Gibt es etwas, das alle Volksmusiken der Welt verbindet?

Rhythmisch und harmonisch wohl nicht. Volksmusik kann man aber überall über den Bauch aufnehmen. Egal, in welchem Kulturkreis ich mich bewege, ob Polyrhythmik oder pulslose Musik. Ein großer Teil des emotionalen Lebens funktioniert über die Musik. Ein einstimmen, miteinander schwingen in einem Gefühl. Kummer kann sich so beispielsweise auflösen, weil man ihn ja in der Gruppe auch abgibt.

Der suchende Grenzgänger

ka-news 4. Juli 2002

Hubert von Goisern spielt im Murgpark - präsentiert von ka-news

Rastatt - Er ist ein Grenzgänger. Mit den Alpinkatzen ebenso wie als Solokünstler: Hubert von Goisern. Jüngstes Beispiel ist sein Auftritt gemeinsam mit Mohamed Mounir im März in Ägypten. Grenzenlos ist passenderweise auch der Name seiner Tournee, die von Goisern und seine Band am morgigen Freitag, 20 Uhr, auf das Murgpark Open Air in der Pagodenburganlage bei der Badner Halle in Rastatt führt. Das Konzert wird präsentiert von ka-news. Werner Herkert traf den Musiker vor dem Tourneestart.

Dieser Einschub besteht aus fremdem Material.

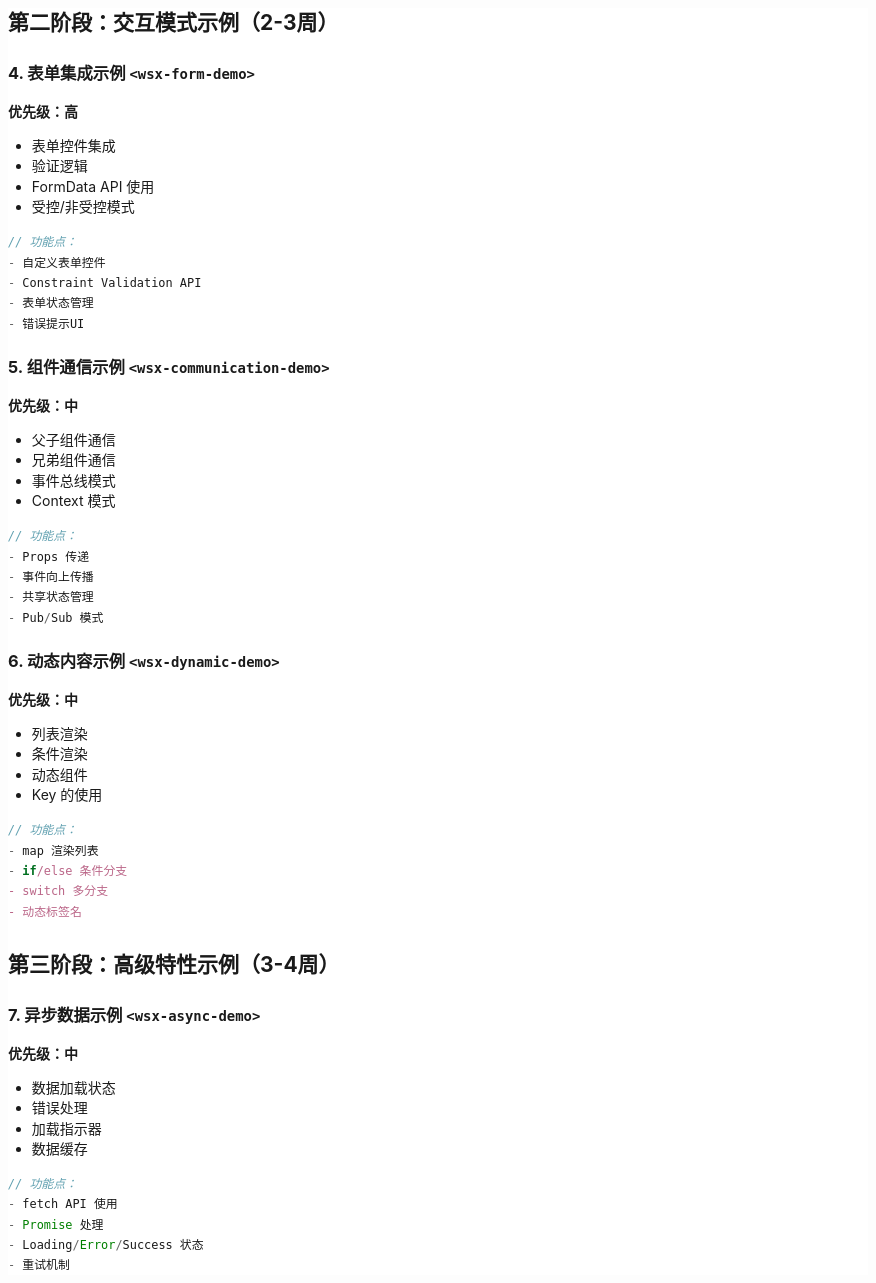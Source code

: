 ## 第二阶段：交互模式示例（2-3周）

### 4. 表单集成示例 `<wsx-form-demo>`
**优先级：高**
- 表单控件集成
- 验证逻辑
- FormData API 使用
- 受控/非受控模式
```typescript
// 功能点：
- 自定义表单控件
- Constraint Validation API
- 表单状态管理
- 错误提示UI
```

### 5. 组件通信示例 `<wsx-communication-demo>`
**优先级：中**
- 父子组件通信
- 兄弟组件通信
- 事件总线模式
- Context 模式
```typescript
// 功能点：
- Props 传递
- 事件向上传播
- 共享状态管理
- Pub/Sub 模式
```

### 6. 动态内容示例 `<wsx-dynamic-demo>`
**优先级：中**
- 列表渲染
- 条件渲染
- 动态组件
- Key 的使用
```typescript
// 功能点：
- map 渲染列表
- if/else 条件分支
- switch 多分支
- 动态标签名
```

## 第三阶段：高级特性示例（3-4周）

### 7. 异步数据示例 `<wsx-async-demo>`
**优先级：中**
- 数据加载状态
- 错误处理
- 加载指示器
- 数据缓存
```typescript
// 功能点：
- fetch API 使用
- Promise 处理
- Loading/Error/Success 状态
- 重试机制
```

Du hast eine sehr beeindruckende Konzertreise durch Afrika hinter Dir. Du sagst, Du hast "andere Perspektiven" gefunden. Welche?

Ich habe ganz unterschiedliche Eindrücke innerhalb der Länder gesammelt. In Westafrika ist zum Beispiel ein Kulturbetrieb, wie wir ihn kennen, nicht existent. Die Menschen dort leben von der Hand in den Mund. Musik ist zwar ein Teil ihres Lebens, Konzerte aber sind ihnen fremd.

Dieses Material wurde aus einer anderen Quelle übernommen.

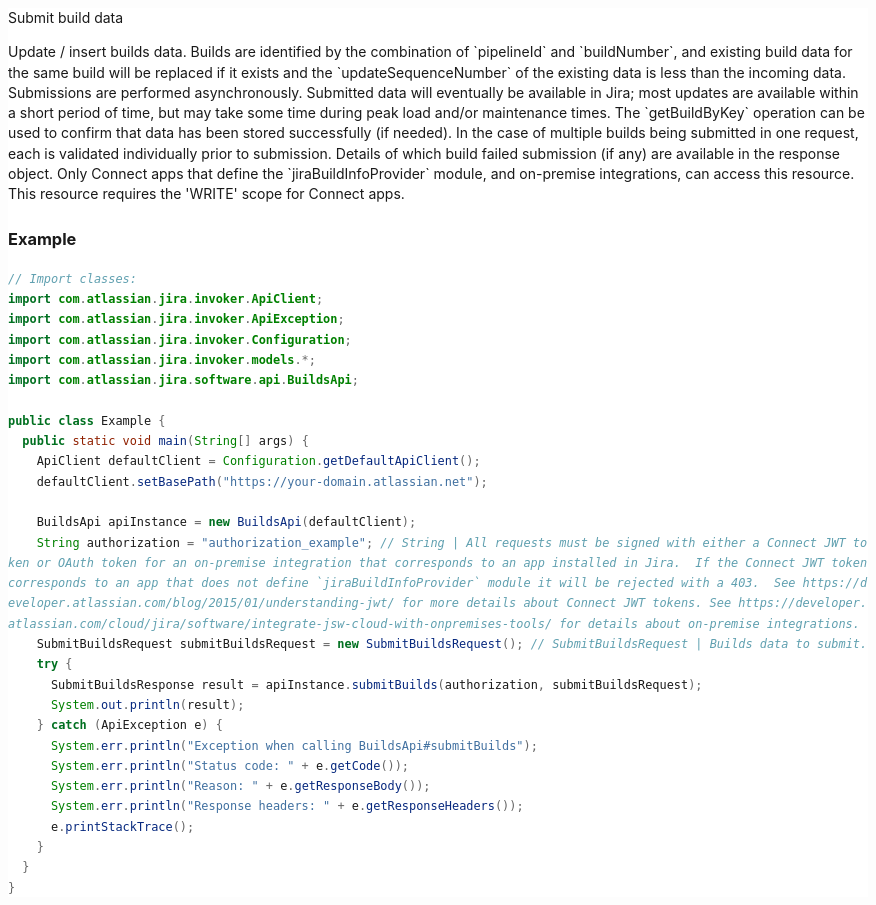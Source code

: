 Submit build data

Update / insert builds data.  Builds are identified by the combination of &#x60;pipelineId&#x60; and &#x60;buildNumber&#x60;, and existing build data for the same build will be replaced if it exists and the &#x60;updateSequenceNumber&#x60; of the existing data is less than the incoming data.  Submissions are performed asynchronously. Submitted data will eventually be available in Jira; most updates are available within a short period of time, but may take some time during peak load and/or maintenance times. The &#x60;getBuildByKey&#x60; operation can be used to confirm that data has been stored successfully (if needed).  In the case of multiple builds being submitted in one request, each is validated individually prior to submission. Details of which build failed submission (if any) are available in the response object.  Only Connect apps that define the &#x60;jiraBuildInfoProvider&#x60; module, and on-premise integrations, can access this resource. This resource requires the &#39;WRITE&#39; scope for Connect apps. 

### Example
```java
// Import classes:
import com.atlassian.jira.invoker.ApiClient;
import com.atlassian.jira.invoker.ApiException;
import com.atlassian.jira.invoker.Configuration;
import com.atlassian.jira.invoker.models.*;
import com.atlassian.jira.software.api.BuildsApi;

public class Example {
  public static void main(String[] args) {
    ApiClient defaultClient = Configuration.getDefaultApiClient();
    defaultClient.setBasePath("https://your-domain.atlassian.net");

    BuildsApi apiInstance = new BuildsApi(defaultClient);
    String authorization = "authorization_example"; // String | All requests must be signed with either a Connect JWT token or OAuth token for an on-premise integration that corresponds to an app installed in Jira.  If the Connect JWT token corresponds to an app that does not define `jiraBuildInfoProvider` module it will be rejected with a 403.  See https://developer.atlassian.com/blog/2015/01/understanding-jwt/ for more details about Connect JWT tokens. See https://developer.atlassian.com/cloud/jira/software/integrate-jsw-cloud-with-onpremises-tools/ for details about on-premise integrations. 
    SubmitBuildsRequest submitBuildsRequest = new SubmitBuildsRequest(); // SubmitBuildsRequest | Builds data to submit. 
    try {
      SubmitBuildsResponse result = apiInstance.submitBuilds(authorization, submitBuildsRequest);
      System.out.println(result);
    } catch (ApiException e) {
      System.err.println("Exception when calling BuildsApi#submitBuilds");
      System.err.println("Status code: " + e.getCode());
      System.err.println("Reason: " + e.getResponseBody());
      System.err.println("Response headers: " + e.getResponseHeaders());
      e.printStackTrace();
    }
  }
}
```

Wie können wir uns dann dort Deine Konzerte vorstellen?!

Wir haben in jedem Land zwei gegeben. Bei einem haben wir einfach unsere Anlage aufgestellt oder akustische Instrumente ausgepackt und kostenlos gespielt.

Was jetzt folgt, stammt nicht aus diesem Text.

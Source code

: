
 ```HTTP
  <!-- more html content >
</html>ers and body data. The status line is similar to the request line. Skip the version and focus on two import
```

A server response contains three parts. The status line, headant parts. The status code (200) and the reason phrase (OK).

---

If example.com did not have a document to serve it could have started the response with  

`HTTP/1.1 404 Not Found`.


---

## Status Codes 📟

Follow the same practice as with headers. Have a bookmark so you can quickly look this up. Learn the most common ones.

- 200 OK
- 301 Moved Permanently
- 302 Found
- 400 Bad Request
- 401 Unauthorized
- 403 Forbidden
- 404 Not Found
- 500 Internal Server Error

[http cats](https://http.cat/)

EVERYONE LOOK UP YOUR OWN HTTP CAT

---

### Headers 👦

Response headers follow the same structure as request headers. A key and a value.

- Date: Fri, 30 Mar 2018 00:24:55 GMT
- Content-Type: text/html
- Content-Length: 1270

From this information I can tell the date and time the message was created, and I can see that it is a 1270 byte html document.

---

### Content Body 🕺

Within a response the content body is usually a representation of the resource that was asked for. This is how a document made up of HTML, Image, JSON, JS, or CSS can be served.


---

Und welche Eindrücke sind am Ende am stärksten haften geblieben?

Alles war so intensiv, dass ich das erst verdauen muss. Zum Beispiel die Session im Armenviertel von Dakar war sehr berührend. Alle meinten, dass wir verrückt seien, dort zu spielen. Sie hatten Angst vor den Leuten. Aber hier wurde ich von niemandem angebettelt. Die Leute sind dafür zu stolz [...] Ich habe jetzt das Gefühl, ich bin nicht mehr so naiv. Was auch seinen Nachteil hat. Ich tue mich sicher in Zukunft schwerer mit meiner Musik.

Unter welchen Vorzeichen stehen Deine weiteren Konzerte oder standen sie im schwarzen Kontinent?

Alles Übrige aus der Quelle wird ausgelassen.